Bank guarantee decided without ‘substantive discussion’

Inquiry hears Nama chief did not get chance to express opinion

Nama chief and former senior official of the National Treasury Management Agency, Brendan McDonagh: “Nobody came into us or contacted us. People were coming in and out of rooms. At 1am, we were told the government had decided to guarantee the banks.”

Nama chief and former senior official of the National Treasury Management Agency, Brendan McDonagh: “Nobody came into us or contacted us. People were coming in and out of rooms.
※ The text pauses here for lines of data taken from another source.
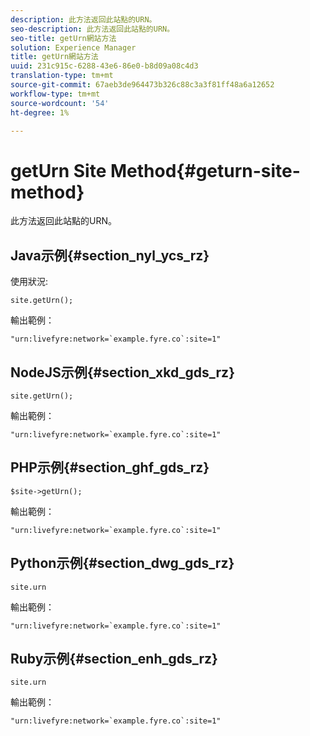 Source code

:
 ```yaml
---
description: 此方法返回此站點的URN。
seo-description: 此方法返回此站點的URN。
seo-title: getUrn網站方法
solution: Experience Manager
title: getUrn網站方法
uuid: 231c915c-6288-43e6-86e0-b8d09a08c4d3
translation-type: tm+mt
source-git-commit: 67aeb3de964473b326c88c3a3f81ff48a6a12652
workflow-type: tm+mt
source-wordcount: '54'
ht-degree: 1%

---
```



# getUrn Site Method{#geturn-site-method}

此方法返回此站點的URN。

## Java示例{#section_nyl_ycs_rz}

使用狀況:

```
site.getUrn();
```

輸出範例：

```
"urn:livefyre:network=`example.fyre.co`:site=1" 
```

## NodeJS示例{#section_xkd_gds_rz}

```
site.getUrn(); 
```

輸出範例：

```
"urn:livefyre:network=`example.fyre.co`:site=1" 
```

## PHP示例{#section_ghf_gds_rz}

```
$site->getUrn(); 
```

輸出範例：

```
"urn:livefyre:network=`example.fyre.co`:site=1" 
```

## Python示例{#section_dwg_gds_rz}

```
site.urn 
```

輸出範例：

```
"urn:livefyre:network=`example.fyre.co`:site=1" 
```

## Ruby示例{#section_enh_gds_rz}

```
site.urn 
```

輸出範例：

```
"urn:livefyre:network=`example.fyre.co`:site=1"
```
At 1am, we were told the government had decided to guarantee the banks.”

 

The Oireachtas banking inquiry has heard that there was no “substantive discussion” between the National Treasury Management Agency (NTMA) and the then government about the 2008 bank guarantee before it was decided.

Brendan McDonagh, chief executive of the National Asset Management Agency (Nama) said it was his view the banks should have been nationalised, but he did not get the chance to give that opinion on the night in question.

Committee chairman Ciaran Lynch asked Mr McDonagh about whether he was present when the bank guarantee was decided.

Mr McDonagh said he was summoned to Government Buildings by secretary general Kevin Cardiff and was placed in a meeting room.

He said: “Nobody came in to us or contacted us. People were coming in and out of rooms. At 1am, we were told the government had decided to guarantee the banks.”

Mr McDonagh, who was a senior official in the NTMA at the time, told the committee there had been contact between the NTMA and the government prior to the guarantee.

But he said there was no substantive discussion around guaranteeing the banks and the first he heard of it was at 1am that morning.

Mr McDonagh said it was his job to try and explain it to the markets the next morning when the decision was announced.

He said he did not speak to former finance minister Brian Lenihan and had a 90 second conversation with then taoiseach Brian Cowen.

He said : “There was one technical aspect which Mr Cardiff got to talk to the taoiseach and attorney general about, minister Lenihan had left at that stage.”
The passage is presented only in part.